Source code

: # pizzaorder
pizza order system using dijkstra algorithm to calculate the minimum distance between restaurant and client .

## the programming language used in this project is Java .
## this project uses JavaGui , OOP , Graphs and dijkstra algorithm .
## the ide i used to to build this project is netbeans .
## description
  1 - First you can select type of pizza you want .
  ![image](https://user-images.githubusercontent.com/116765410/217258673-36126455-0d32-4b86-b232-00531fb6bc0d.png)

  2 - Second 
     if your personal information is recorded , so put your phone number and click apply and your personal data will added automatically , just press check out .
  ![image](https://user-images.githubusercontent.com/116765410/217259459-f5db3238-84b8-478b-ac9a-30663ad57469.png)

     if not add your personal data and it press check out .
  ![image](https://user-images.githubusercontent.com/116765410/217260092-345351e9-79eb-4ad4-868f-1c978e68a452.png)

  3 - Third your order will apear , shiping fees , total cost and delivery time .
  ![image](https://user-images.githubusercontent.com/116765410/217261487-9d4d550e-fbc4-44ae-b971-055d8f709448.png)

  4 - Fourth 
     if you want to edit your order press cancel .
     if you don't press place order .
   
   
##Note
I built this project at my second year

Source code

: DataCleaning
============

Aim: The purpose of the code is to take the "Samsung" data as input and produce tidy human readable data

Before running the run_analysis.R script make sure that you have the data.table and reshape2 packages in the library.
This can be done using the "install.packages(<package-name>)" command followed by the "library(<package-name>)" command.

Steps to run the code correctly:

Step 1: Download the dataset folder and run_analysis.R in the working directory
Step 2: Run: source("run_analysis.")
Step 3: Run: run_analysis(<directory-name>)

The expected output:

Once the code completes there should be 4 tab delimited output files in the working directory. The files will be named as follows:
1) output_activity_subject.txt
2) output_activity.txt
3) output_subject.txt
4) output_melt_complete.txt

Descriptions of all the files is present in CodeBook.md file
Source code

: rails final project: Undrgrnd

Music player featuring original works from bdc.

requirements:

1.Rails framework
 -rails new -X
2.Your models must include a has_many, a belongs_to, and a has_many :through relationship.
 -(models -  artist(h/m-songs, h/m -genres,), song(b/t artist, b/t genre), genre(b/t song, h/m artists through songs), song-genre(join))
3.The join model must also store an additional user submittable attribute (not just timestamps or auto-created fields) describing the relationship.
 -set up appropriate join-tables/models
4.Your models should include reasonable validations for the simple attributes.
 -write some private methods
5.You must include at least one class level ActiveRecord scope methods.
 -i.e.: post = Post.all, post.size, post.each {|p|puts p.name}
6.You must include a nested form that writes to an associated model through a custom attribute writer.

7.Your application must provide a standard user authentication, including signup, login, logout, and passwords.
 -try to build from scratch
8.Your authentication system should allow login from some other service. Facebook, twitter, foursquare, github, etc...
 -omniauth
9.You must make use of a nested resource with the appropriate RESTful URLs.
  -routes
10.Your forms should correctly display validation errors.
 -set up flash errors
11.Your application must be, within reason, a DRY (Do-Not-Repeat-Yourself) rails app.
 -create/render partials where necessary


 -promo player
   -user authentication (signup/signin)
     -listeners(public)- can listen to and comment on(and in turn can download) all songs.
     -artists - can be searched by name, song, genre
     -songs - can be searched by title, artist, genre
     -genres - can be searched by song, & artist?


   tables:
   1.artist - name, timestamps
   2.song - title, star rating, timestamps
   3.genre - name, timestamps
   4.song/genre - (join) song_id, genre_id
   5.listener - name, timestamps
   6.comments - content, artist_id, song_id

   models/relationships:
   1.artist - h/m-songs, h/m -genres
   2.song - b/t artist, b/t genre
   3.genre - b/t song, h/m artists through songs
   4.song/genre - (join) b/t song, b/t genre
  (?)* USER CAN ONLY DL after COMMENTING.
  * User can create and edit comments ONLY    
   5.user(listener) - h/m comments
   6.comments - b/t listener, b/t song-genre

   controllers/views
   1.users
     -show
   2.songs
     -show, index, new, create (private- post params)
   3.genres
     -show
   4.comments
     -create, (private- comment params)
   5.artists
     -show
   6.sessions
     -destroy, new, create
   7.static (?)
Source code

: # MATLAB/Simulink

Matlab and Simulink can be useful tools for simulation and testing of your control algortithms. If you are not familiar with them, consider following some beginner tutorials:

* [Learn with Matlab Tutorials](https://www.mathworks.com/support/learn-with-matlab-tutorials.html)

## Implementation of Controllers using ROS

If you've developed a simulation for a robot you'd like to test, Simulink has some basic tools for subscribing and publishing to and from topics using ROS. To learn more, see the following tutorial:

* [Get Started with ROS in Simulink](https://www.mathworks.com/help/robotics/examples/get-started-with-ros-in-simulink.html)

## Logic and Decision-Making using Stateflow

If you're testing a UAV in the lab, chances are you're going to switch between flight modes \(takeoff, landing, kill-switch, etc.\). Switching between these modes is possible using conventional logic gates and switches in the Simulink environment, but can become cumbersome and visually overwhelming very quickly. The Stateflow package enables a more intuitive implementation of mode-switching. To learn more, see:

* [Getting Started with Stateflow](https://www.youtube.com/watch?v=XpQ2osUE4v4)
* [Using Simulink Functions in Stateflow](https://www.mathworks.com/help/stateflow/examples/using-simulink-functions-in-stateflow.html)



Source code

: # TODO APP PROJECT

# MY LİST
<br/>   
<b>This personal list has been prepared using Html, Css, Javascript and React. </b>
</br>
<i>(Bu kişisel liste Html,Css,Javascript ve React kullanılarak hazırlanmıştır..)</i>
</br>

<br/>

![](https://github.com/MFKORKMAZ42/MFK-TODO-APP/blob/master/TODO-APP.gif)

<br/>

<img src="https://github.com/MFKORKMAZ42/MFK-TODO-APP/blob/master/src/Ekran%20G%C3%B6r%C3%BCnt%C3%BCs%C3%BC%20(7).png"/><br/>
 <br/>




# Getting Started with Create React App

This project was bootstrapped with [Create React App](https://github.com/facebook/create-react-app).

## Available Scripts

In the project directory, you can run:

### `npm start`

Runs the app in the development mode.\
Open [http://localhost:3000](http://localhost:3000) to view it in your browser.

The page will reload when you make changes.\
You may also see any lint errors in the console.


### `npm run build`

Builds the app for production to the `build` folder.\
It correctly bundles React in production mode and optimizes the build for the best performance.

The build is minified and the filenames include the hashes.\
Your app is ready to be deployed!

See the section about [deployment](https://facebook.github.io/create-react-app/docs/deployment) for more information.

+-------+

| EXERCISE REQUIREMENTS |
Scan the material above for lines that contain the string "title", and copy each such line.

| ANSWER TO THIS PROBLEM |
     -songs - can be searched by title, artist, genre
   2.song - title, star rating, timestamps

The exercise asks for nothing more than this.